Although David Cameron has made bold attempts to put this right, he has also made a double miscalculation. Determined to convince the electorate that his party has changed, he forged into policy areas where few voters would expect to find a Tory politician. But this strategy had the defects of its qualities. There may have been freshness; there was insufficient coherence. There was also the risk of abandoning traditional Tory territory and thus alienating traditional Tory supporters. They want to hear about crime, immigration, Europe and tax cuts.

Mr Cameron was reluctant to satisfy them, because he thought it would undermine his claim to have changed his party. That brings us to the second element of the miscalculation. Perhaps through modesty, he has underestimated his own impact. As Michael Heseltine has been saying for months, David Cameron was the change. In view of that, he has much more freedom of manoeuvre to appeal to his core vote than he has yet allowed himself. It was always intended that last Christmas would see the end of the first phase of the Cameronian transformation. Thereafter, the approach would become grittier and harder-edged. But this has not happened. As a result, the party has lost momentum.

That analysis would be challenged by some of those around the Tory leader. They point out that he has made speeches about the family, the need for effective border controls, and about crime. They are right. But that is not what most voters remember. It ought to alarm the Cameron high command that despite the very able writers among their number, Mr Cameron's best-known phrase is "hug a hoodie" - which he never actually said, and which is unhelpful. When all his real words are less well-known, there is no room for complacency.

Mr Cameron needs an intellectual framework: a number of speeches, a long pamphlet or a short book. From this, it must be possible to derive themes and phrases. Thereafter, those themes and phrases should be endlessly repeated.

Around 1996, a bright Labour youngster interrupted a strategy meeting. He thought that he had a good tale to tell. It was no longer "22 Tory tax-rises"; it was now 24. The youth expected a mention in dispatches. He got a flea in his ear. He was told that 22 Tory tax rises was a plosive phrase on the platform. It drew strength from alliteration. It was hammering home to the voters. Leave well alone.

The Tories ought to adopt similar tactics.
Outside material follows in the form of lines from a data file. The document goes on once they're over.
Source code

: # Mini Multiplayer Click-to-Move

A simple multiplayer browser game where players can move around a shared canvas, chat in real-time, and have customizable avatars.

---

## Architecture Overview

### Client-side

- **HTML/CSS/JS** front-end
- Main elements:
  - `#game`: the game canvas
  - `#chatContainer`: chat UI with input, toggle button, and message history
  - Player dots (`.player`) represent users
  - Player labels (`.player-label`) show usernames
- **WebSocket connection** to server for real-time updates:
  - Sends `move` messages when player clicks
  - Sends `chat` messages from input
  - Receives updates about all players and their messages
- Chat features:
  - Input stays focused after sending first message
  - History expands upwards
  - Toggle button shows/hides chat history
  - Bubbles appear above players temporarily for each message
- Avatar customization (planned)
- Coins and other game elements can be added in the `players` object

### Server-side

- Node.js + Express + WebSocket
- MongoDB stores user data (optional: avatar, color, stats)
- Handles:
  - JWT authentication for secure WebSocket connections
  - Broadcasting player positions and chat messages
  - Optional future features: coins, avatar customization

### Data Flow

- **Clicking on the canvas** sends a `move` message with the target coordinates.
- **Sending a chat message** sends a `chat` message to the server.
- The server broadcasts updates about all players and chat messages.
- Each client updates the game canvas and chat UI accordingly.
The copies of Mr Cameron's speeches now mouldering in Tory HQ files contain plenty of good material. "This is a government which treats children as adults and adults as children" is only one example. But there is no point in phrases unless they are turned into firepower.
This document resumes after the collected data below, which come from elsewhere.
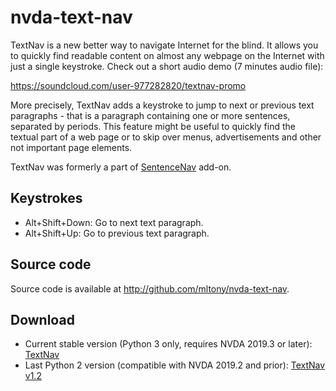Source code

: # nvda-text-nav

TextNav is  a new better way to navigate Internet for the blind. It allows you to quickly find readable content on almost any webpage on the Internet with just a single keystroke. Check out a short audio demo (7 minutes audio file):

https://soundcloud.com/user-977282820/textnav-promo

More precisely, TextNav adds a keystroke to jump to next or previous text paragraphs - that is a paragraph containing one or more sentences, separated by periods. 
This feature might be useful to quickly find the textual part of a web page or to skip over menus, advertisements and other not important page elements.

TextNav was formerly a part of [SentenceNav](https://github.com/mltony/nvda-sentence-nav/) add-on.
## Keystrokes
* Alt+Shift+Down: Go to next text paragraph.
* Alt+Shift+Up: Go to previous text paragraph.

## Source code
Source code is available at <http://github.com/mltony/nvda-text-nav>.

## Download
* Current stable version (Python 3 only, requires NVDA 2019.3 or later): [TextNav](https://github.com/mltony/nvda-text-nav/releases/latest/download/textnav.nvda-addon)
* Last Python 2 version (compatible with NVDA 2019.2 and prior): [TextNav v1.2](https://github.com/mltony/nvda-text-nav/releases/download/v1.2/textnav-1.2.nvda-addon)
As for themes, David Cameron ought to start with the family. It is not only a subject on which he is passionate, but a means of integrating policy proposals on everything from health to tax. It should be a crucial part of the narrative. There is also scope for negative politics, a tactic which never harmed New Labour. Most voters would be receptive to the argument that Gordon Brown has wasted an intolerable amount of public money. Equally, many voters would like the Tories to condemn political correctness and the nanny state. Those may be clichés. Politicians cannot afford to be too fastidious about using clichés.
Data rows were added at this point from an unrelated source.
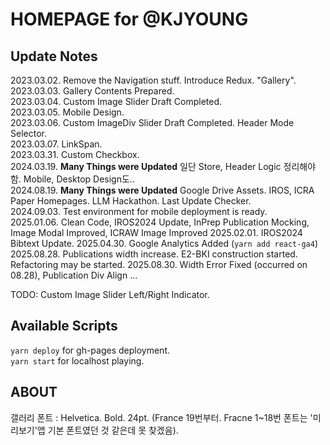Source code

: # HOMEPAGE for @KJYOUNG
## Update Notes
2023.03.02. Remove the Navigation stuff. Introduce Redux. "Gallery".   
2023.03.03. Gallery Contents Prepared.   
2023.03.04. Custom Image Slider Draft Completed.   
2023.03.05. Mobile Design.   
2023.03.06. Custom ImageDiv Slider Draft Completed. Header Mode Selector.   
2023.03.07. LinkSpan.   
2023.03.31. Custom Checkbox.   
2024.03.19. **Many Things were Updated** 일단 Store, Header Logic 정리해야 함. Mobile, Desktop Design도..   
2024.08.19. **Many Things were Updated** Google Drive Assets. IROS, ICRA Paper Homepages. LLM Hackathon. Last Update Checker.   
2024.09.03. Test environment for mobile deployment is ready.   
2025.01.06. Clean Code, IROS2024 Update, InPrep Publication Mocking, Image Modal Improved, ICRAW Image Improved
2025.02.01. IROS2024 Bibtext Update.
2025.04.30. Google Analytics Added (`yarn add react-ga4`)
2025.08.28. Publications width increase. E2-BKI construction started. Refactoring may be started.
2025.08.30. Width Error Fixed (occurred on 08.28), Publication Div Align
...   
   
TODO: Custom Image Slider Left/Right Indicator.   
   
## Available Scripts

`yarn deploy` for gh-pages deployment.   
`yarn start` for localhost playing.      

## ABOUT
갤러리 폰트 : Helvetica. Bold. 24pt. (France 19번부터. Fracne 1~18번 폰트는 '미리보기'앱 기본 폰트였던 것 같은데 못 찾겠음).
Gordon Brown will be less popular in three months' time than he is now, and will seem less formidable. He will be unable to suppress indefinitely the negative aspect of his personality. It should also be possible for the Tories to challenge his reputation for probity. But Mr Cameron cannot rely on Mr Brown's mistakes. He will have to be more effective in putting forward his own positive message than he has been in recent months.